=== EXERCISE ===
Take the data below and copy exactly the lines starting at the one with "- Although 3DES" and finishing at the one with "#### 5.4 Regex", both included.
+ + + + + + +
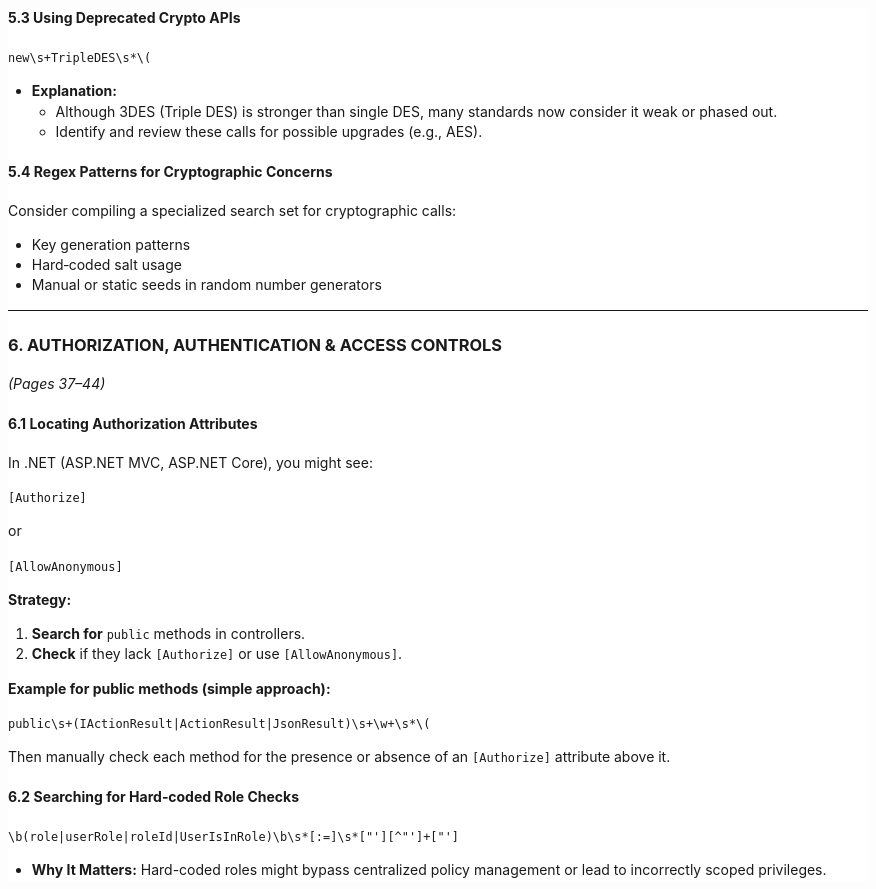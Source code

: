 #### 5.3 Using Deprecated Crypto APIs

```
new\s+TripleDES\s*\(
```

- **Explanation:**
    - Although 3DES (Triple DES) is stronger than single DES, many standards now consider it weak or phased out.
    - Identify and review these calls for possible upgrades (e.g., AES).

#### 5.4 Regex Patterns for Cryptographic Concerns

Consider compiling a specialized search set for cryptographic calls:

- Key generation patterns
- Hard‑coded salt usage
- Manual or static seeds in random number generators

---

### 6. AUTHORIZATION, AUTHENTICATION & ACCESS CONTROLS

_(Pages 37–44)_

#### 6.1 Locating Authorization Attributes

In .NET (ASP.NET MVC, ASP.NET Core), you might see:

```
[Authorize]
```

or

```
[AllowAnonymous]
```

**Strategy:**

1. **Search for** `public` methods in controllers.
2. **Check** if they lack `[Authorize]` or use `[AllowAnonymous]`.

**Example for public methods (simple approach):**

```
public\s+(IActionResult|ActionResult|JsonResult)\s+\w+\s*\(
```

Then manually check each method for the presence or absence of an `[Authorize]` attribute above it.

#### 6.2 Searching for Hard‑coded Role Checks

```
\b(role|userRole|roleId|UserIsInRole)\b\s*[:=]\s*["'][^"']+["']
```

- **Why It Matters:** Hard-coded roles might bypass centralized policy management or lead to incorrectly scoped privileges.
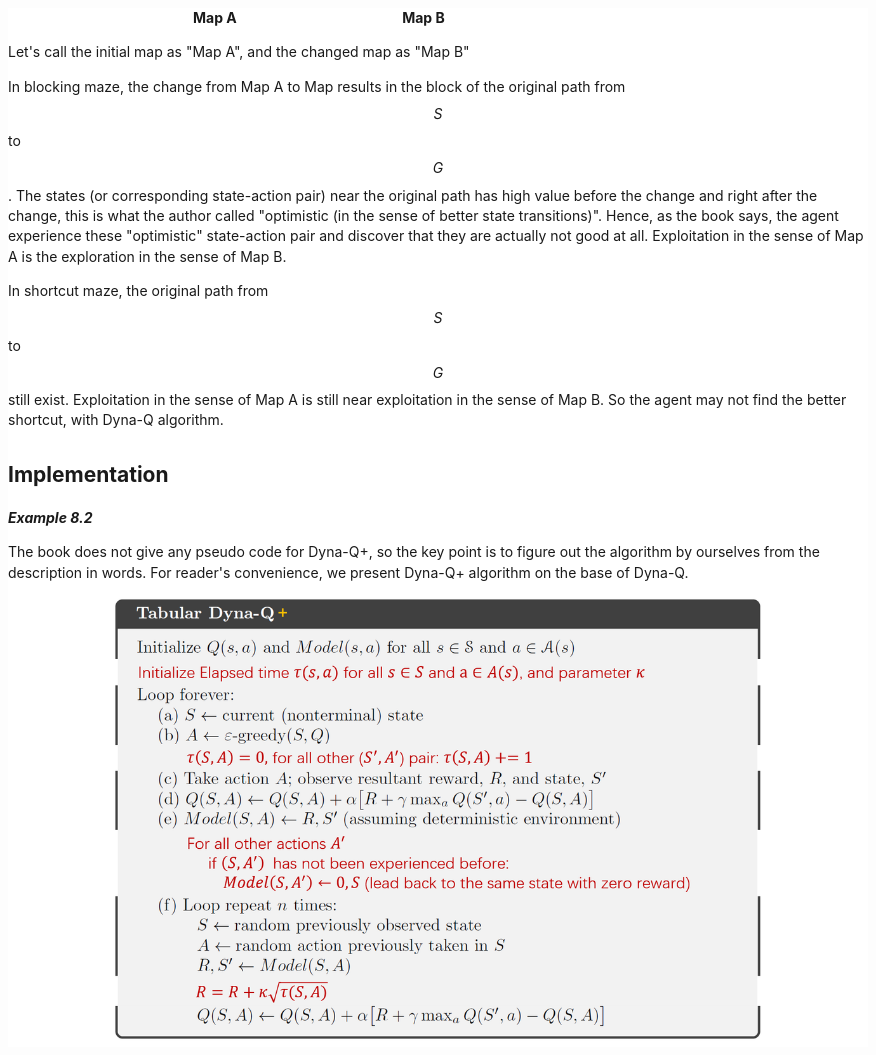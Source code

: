 &nbsp;&nbsp;&nbsp;&nbsp;&nbsp;&nbsp;&nbsp;&nbsp;&nbsp;&nbsp;&nbsp;&nbsp;&nbsp;&nbsp;&nbsp;&nbsp;&nbsp;&nbsp;&nbsp;&nbsp;&nbsp;&nbsp;&nbsp;&nbsp;&nbsp;&nbsp;&nbsp;&nbsp;&nbsp;&nbsp;&nbsp;&nbsp;&nbsp;&nbsp;&nbsp;&nbsp;&nbsp;&nbsp;&nbsp;&nbsp;&nbsp;&nbsp;&nbsp;&nbsp;&nbsp;&nbsp; **Map A** &nbsp;&nbsp;&nbsp;&nbsp;&nbsp;&nbsp;&nbsp;&nbsp;&nbsp;&nbsp;&nbsp;&nbsp;&nbsp;&nbsp;&nbsp;&nbsp;&nbsp;&nbsp;&nbsp;&nbsp;&nbsp;&nbsp;&nbsp;&nbsp;&nbsp;&nbsp;&nbsp;&nbsp;&nbsp;&nbsp;&nbsp;&nbsp;&nbsp;&nbsp;&nbsp;&nbsp;&nbsp;&nbsp;&nbsp;&nbsp;
**Map B**

Let's call the initial map as "Map A", and the changed map as "Map B"

In blocking maze, the change from Map A to Map results in the block of the original path from $$S$$ to $$G$$. The states (or corresponding state-action pair) near the original path has high value before the change and right after the change, this is what the author called "optimistic (in the sense of better state transitions)". Hence, as the book says, the agent experience these "optimistic" state-action pair and discover that they are actually not good at all. Exploitation in the sense of Map A is the exploration in the sense of Map B.

In shortcut maze, the original path from $$S$$ to $$G$$ still exist. Exploitation in the sense of Map A is still near exploitation in the sense of Map B. So the agent may not find the better shortcut, with Dyna-Q algorithm.

## **Implementation**

***Example 8.2***

The book does not give any pseudo code for Dyna-Q+, so the key point is to figure out the algorithm by ourselves from the description in words. For reader's convenience, we present Dyna-Q+ algorithm on the base of Dyna-Q.

<div style="text-align:center"><img src="/files/Chapter8/Blocking_Maze/BM_pc3.png" alt="drawing" width="650"/></div>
+ + + + + + +
=== TASK RESULT ===
    - Although 3DES (Triple DES) is stronger than single DES, many standards now consider it weak or phased out.
    - Identify and review these calls for possible upgrades (e.g., AES).

#### 5.4 Regex Patterns for Cryptographic Concerns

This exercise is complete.